WHAT IS REQUIRED → Without the pictures, repeat all of the data exactly as it appears below.

Source texts of formatted documents:
╭──

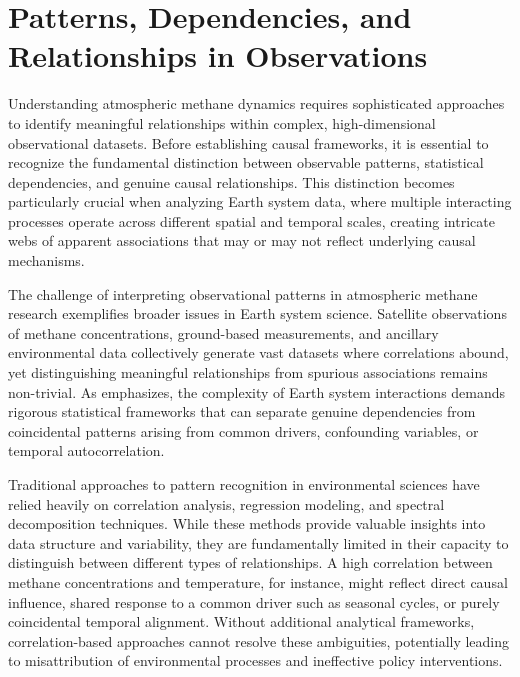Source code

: 
\section{Patterns, Dependencies, and Relationships in Observations}

Understanding atmospheric methane dynamics requires sophisticated approaches to identify meaningful relationships within complex, high-dimensional observational datasets. Before establishing causal frameworks, it is essential to recognize the fundamental distinction between observable patterns, statistical dependencies, and genuine causal relationships. This distinction becomes particularly crucial when analyzing Earth system data, where multiple interacting processes operate across different spatial and temporal scales, creating intricate webs of apparent associations that may or may not reflect underlying causal mechanisms.

The challenge of interpreting observational patterns in atmospheric methane research exemplifies broader issues in Earth system science. Satellite observations of methane concentrations, ground-based measurements, and ancillary environmental data collectively generate vast datasets where correlations abound, yet distinguishing meaningful relationships from spurious associations remains non-trivial. As \cite{Runge2019} emphasizes, the complexity of Earth system interactions demands rigorous statistical frameworks that can separate genuine dependencies from coincidental patterns arising from common drivers, confounding variables, or temporal autocorrelation.

Traditional approaches to pattern recognition in environmental sciences have relied heavily on correlation analysis, regression modeling, and spectral decomposition techniques. While these methods provide valuable insights into data structure and variability, they are fundamentally limited in their capacity to distinguish between different types of relationships. A high correlation between methane concentrations and temperature, for instance, might reflect direct causal influence, shared response to a common driver such as seasonal cycles, or purely coincidental temporal alignment. Without additional analytical frameworks, correlation-based approaches cannot resolve these ambiguities, potentially leading to misattribution of environmental processes and ineffective policy interventions.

╰──

RESPONSE →
Source code

: 
\section{Patterns, Dependencies, and Relationships in Observations}

Understanding atmospheric methane dynamics requires sophisticated approaches to identify meaningful relationships within complex, high-dimensional observational datasets. Before establishing causal frameworks, it is essential to recognize the fundamental distinction between observable patterns, statistical dependencies, and genuine causal relationships. This distinction becomes particularly crucial when analyzing Earth system data, where multiple interacting processes operate across different spatial and temporal scales, creating intricate webs of apparent associations that may or may not reflect underlying causal mechanisms.

The challenge of interpreting observational patterns in atmospheric methane research exemplifies broader issues in Earth system science. Satellite observations of methane concentrations, ground-based measurements, and ancillary environmental data collectively generate vast datasets where correlations abound, yet distinguishing meaningful relationships from spurious associations remains non-trivial. As \cite{Runge2019} emphasizes, the complexity of Earth system interactions demands rigorous statistical frameworks that can separate genuine dependencies from coincidental patterns arising from common drivers, confounding variables, or temporal autocorrelation.

Traditional approaches to pattern recognition in environmental sciences have relied heavily on correlation analysis, regression modeling, and spectral decomposition techniques. While these methods provide valuable insights into data structure and variability, they are fundamentally limited in their capacity to distinguish between different types of relationships. A high correlation between methane concentrations and temperature, for instance, might reflect direct causal influence, shared response to a common driver such as seasonal cycles, or purely coincidental temporal alignment. Without additional analytical frameworks, correlation-based approaches cannot resolve these ambiguities, potentially leading to misattribution of environmental processes and ineffective policy interventions.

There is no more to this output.